Tuesday, July 9, 2013
Programming Tests

It's official: I hate them.

Don't get me wrong, I understand their use and the reasons why potential employers give them out. There's enough programmers in the world who aren't really skilled enough for the job (whatever that job may be) that it becomes necessary to offer some kind of litmus test that a potential job-seeker must pass. I get that.

And it's not like all the programming tests in the world are created equal: some are pretty useful ways to demonstrate basic programming facilities, a la the FizzBuzz problem. Or some of the projects I've seen done, a la the "Robot on Mars" problem that ThoughtWorks handed out to candidates (a robot lands on Mars, which happens to be a cartesian grid; assuming that we hand the robot these instructions, such as LFFFRFFFRRFFF, where "L" is a "turn 90 degrees left", "R" is a "turn 90 degrees right", and "F" is "go forward one space, please write control code for the robot such that it ends up at the appropriate-and-correct destination, and include unit tests), are good indicators of how a candidate could/would handle a small project entirely on his/her own.

But the ones where the challenge is to implement some algorithmic doodad or other? *shudder*.

For example, one I just took recently asks candidates to calculate the "disjoint sets" of a collection of sets; in other words, given sets of { 1, 2, 3 }, { 1, 2, 4 } and { 1, 2, 5 }, the result should be sets of {1,2},{3},{4}, and {5}. Do this and calculate the big-O notation for your solution in terms of time and of space/memory.
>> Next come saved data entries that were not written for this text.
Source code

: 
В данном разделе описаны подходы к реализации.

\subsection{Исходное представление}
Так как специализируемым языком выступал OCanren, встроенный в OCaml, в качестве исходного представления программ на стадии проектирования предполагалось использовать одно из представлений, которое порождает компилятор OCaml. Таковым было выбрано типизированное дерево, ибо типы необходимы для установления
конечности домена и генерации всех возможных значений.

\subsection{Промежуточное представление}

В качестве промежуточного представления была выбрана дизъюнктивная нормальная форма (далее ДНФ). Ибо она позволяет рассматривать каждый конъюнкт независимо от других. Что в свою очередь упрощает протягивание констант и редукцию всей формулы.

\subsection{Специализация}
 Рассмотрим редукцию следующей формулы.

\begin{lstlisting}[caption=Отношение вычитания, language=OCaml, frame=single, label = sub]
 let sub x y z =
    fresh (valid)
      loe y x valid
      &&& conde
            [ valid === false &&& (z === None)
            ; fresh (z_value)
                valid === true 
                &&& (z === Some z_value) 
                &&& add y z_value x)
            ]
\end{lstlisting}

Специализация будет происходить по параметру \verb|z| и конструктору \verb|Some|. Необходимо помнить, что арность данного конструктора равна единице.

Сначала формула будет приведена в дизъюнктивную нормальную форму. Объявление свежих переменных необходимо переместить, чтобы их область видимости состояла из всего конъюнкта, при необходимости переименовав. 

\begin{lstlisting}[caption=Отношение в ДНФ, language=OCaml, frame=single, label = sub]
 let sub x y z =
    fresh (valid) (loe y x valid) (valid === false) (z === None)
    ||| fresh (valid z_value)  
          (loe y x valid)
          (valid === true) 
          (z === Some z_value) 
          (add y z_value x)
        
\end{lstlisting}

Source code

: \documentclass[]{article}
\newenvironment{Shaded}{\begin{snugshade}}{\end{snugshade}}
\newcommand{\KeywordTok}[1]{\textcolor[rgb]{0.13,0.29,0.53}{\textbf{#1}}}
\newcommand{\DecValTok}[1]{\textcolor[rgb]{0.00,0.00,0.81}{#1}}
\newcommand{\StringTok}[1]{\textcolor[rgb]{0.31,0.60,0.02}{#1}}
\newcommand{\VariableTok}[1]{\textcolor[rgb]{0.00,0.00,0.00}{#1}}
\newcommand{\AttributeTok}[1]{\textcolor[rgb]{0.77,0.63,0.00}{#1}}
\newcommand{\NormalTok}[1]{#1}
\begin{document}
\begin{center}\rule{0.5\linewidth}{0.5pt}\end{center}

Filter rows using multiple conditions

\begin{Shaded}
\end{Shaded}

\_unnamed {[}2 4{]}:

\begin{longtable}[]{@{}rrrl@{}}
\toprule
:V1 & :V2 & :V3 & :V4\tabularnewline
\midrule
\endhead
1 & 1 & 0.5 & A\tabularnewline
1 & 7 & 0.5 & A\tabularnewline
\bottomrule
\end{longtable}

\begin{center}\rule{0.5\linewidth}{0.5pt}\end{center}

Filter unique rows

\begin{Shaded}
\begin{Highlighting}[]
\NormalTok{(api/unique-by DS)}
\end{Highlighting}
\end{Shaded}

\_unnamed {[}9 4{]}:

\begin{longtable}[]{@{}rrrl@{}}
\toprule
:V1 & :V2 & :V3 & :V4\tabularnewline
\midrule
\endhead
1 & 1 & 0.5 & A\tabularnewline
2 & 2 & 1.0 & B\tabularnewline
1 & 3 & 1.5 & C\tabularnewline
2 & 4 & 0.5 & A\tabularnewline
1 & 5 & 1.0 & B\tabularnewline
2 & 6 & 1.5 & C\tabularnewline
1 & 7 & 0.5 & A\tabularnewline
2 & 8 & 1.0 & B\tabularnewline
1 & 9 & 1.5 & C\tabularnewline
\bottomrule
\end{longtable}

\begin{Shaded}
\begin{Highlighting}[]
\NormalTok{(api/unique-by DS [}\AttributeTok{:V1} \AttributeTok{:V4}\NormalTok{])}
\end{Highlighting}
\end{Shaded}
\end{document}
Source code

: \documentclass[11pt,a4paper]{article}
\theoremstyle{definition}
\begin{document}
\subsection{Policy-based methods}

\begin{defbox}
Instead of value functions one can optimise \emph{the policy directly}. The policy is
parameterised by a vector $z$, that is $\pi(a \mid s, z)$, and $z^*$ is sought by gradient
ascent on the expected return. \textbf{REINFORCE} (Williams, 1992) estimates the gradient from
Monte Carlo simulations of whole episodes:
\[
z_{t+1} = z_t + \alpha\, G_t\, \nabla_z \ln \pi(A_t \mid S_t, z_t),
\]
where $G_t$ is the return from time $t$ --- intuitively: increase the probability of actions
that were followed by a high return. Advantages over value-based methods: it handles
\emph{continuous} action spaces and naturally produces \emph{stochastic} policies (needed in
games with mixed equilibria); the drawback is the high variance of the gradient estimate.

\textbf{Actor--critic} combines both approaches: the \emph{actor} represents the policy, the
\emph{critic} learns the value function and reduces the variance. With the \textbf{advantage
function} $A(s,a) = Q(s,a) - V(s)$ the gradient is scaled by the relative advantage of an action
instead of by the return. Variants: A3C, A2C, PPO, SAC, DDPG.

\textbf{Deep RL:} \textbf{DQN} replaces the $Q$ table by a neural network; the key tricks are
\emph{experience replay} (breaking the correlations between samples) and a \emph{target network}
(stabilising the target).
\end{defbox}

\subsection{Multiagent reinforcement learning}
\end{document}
I hate to say this, but in twenty years of programming, I've never had to do this. Granted, I see the usefulness of it, and granted, it's something that, given large enough sets and large enough numbers of sets, will make a significant difference that it bears examination, but honestly, in times past when I've been confronted with this problem, I'm usually the first to ask somebody next to me how best to think about this, and start sounding out some ideas with them before writing any bit of code. Unit tests to test input and its expected responses are next. Then I start looking for the easy cases to verify before I start attacking the algorithm in its entirety, usually with liberal help from Google and StackOverflow.

But in a programming test, you're doing this alone (which already takes away a significant part of my approach, because being an "external processor", I think by talking out loud), and if it's timed (such as this one was), you're tempted to take a shortcut and forgo some of the setup (which I did) in order to maximize the time spent hacking, and when you end up down a wrong path (such as I did), you have nothing to fall back on.

Granted, I screwed up, in that I should've stuck to my process and simply said, "Here's how far I got in the hour". But when you've been writing code for twenty years, across three major platforms, for dozens of Fortune 500 companies and architected platforms that others will use to build software and services for thousands of users and customers, you feel like you should be able to hack something like this out fairly quickly.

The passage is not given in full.